__Aim of the exercise__
Work through the material below and tally the lines holding "second"; only the tally should be returned.

__Data__
++++++++

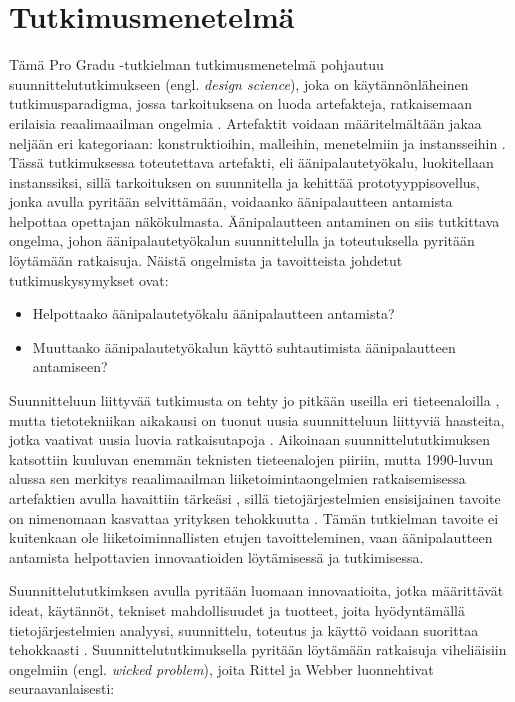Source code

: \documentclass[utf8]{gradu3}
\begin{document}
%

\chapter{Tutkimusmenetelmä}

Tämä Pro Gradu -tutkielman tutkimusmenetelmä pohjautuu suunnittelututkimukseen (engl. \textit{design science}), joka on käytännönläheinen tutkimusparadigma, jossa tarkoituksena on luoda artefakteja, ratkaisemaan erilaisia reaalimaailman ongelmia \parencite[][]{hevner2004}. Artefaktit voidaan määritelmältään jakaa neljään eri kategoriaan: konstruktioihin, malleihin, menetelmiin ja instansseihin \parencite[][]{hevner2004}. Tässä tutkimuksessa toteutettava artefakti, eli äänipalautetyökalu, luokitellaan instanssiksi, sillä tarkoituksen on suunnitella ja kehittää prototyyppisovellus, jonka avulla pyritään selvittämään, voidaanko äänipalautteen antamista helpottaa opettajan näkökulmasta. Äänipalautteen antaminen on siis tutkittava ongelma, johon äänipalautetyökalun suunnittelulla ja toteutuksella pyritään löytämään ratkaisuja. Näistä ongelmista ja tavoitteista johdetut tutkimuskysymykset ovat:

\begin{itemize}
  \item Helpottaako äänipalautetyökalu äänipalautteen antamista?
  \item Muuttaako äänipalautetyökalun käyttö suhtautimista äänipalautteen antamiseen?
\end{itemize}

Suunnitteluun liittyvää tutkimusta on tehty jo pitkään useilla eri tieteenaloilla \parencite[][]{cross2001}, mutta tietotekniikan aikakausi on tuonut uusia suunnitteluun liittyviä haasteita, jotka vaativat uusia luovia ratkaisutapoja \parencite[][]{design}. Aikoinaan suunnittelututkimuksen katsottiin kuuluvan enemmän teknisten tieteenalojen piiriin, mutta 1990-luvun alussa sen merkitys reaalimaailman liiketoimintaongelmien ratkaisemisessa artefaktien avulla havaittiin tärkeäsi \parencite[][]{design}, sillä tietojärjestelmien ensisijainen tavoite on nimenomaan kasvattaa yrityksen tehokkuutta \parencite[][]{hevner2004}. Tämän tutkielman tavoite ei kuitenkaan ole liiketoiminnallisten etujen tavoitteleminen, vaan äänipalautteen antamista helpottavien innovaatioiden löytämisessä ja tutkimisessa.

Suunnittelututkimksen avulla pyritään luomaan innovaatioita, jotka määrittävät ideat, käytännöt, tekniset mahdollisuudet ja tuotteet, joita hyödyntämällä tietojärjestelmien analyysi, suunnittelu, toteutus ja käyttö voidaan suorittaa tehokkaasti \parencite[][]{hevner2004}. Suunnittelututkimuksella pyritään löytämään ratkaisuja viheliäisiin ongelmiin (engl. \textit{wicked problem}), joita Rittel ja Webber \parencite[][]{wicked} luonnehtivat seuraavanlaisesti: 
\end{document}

++++++++

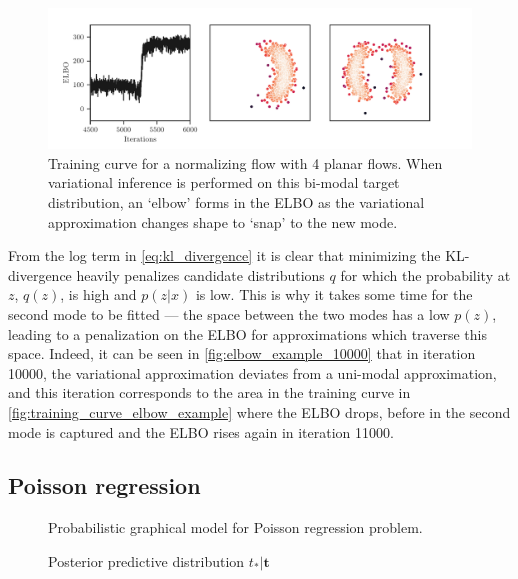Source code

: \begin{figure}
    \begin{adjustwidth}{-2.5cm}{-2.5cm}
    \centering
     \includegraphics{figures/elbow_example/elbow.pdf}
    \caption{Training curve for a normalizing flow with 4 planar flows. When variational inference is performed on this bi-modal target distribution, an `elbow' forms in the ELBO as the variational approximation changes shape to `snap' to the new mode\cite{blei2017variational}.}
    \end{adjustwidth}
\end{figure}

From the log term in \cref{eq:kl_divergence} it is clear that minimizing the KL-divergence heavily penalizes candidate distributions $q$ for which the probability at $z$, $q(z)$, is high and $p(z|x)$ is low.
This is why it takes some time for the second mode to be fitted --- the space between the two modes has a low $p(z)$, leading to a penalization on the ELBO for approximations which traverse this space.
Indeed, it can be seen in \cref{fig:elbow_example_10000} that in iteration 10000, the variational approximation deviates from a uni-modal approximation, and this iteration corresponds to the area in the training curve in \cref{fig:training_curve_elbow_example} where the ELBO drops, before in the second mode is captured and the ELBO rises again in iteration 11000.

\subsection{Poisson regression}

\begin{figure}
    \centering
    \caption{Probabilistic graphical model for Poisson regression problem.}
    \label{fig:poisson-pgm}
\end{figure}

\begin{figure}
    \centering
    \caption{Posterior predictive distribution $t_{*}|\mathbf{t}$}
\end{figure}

++++++++

__Exercise result__
2